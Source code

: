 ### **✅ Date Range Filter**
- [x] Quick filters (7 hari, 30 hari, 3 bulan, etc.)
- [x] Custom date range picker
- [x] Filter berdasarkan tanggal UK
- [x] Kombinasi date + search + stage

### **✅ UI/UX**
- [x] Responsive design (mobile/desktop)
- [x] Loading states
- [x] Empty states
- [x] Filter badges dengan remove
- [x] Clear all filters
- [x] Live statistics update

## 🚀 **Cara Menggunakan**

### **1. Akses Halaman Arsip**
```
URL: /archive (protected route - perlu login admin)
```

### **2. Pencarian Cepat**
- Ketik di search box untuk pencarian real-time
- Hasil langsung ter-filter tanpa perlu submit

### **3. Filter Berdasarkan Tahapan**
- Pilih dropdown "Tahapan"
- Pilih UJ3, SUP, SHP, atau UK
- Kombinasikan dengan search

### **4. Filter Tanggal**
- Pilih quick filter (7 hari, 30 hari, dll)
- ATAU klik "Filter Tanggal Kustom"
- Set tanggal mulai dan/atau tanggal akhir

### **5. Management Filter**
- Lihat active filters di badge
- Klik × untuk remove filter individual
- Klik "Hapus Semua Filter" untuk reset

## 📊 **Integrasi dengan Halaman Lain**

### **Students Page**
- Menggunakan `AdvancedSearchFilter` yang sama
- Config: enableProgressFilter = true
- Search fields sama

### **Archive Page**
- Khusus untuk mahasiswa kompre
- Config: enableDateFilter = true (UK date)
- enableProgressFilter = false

....................

--- Prompt ---
Every line of the data is to be printed again exactly.

--- Output for this task ---
Source code

: ### **✅ Date Range Filter**
- [x] Quick filters (7 hari, 30 hari, 3 bulan, etc.)
- [x] Custom date range picker
- [x] Filter berdasarkan tanggal UK
- [x] Kombinasi date + search + stage

### **✅ UI/UX**
- [x] Responsive design (mobile/desktop)
- [x] Loading states
- [x] Empty states
- [x] Filter badges dengan remove
- [x] Clear all filters
- [x] Live statistics update

## 🚀 **Cara Menggunakan**

### **1. Akses Halaman Arsip**
```
URL: /archive (protected route - perlu login admin)
```

### **2. Pencarian Cepat**
- Ketik di search box untuk pencarian real-time
- Hasil langsung ter-filter tanpa perlu submit

### **3. Filter Berdasarkan Tahapan**
- Pilih dropdown "Tahapan"
- Pilih UJ3, SUP, SHP, atau UK
- Kombinasikan dengan search

### **4. Filter Tanggal**
- Pilih quick filter (7 hari, 30 hari, dll)
- ATAU klik "Filter Tanggal Kustom"
- Set tanggal mulai dan/atau tanggal akhir

### **5. Management Filter**
- Lihat active filters di badge
- Klik × untuk remove filter individual
- Klik "Hapus Semua Filter" untuk reset

## 📊 **Integrasi dengan Halaman Lain**

### **Students Page**
- Menggunakan `AdvancedSearchFilter` yang sama
- Config: enableProgressFilter = true
- Search fields sama

### **Archive Page**
- Khusus untuk mahasiswa kompre
- Config: enableDateFilter = true (UK date)
- enableProgressFilter = false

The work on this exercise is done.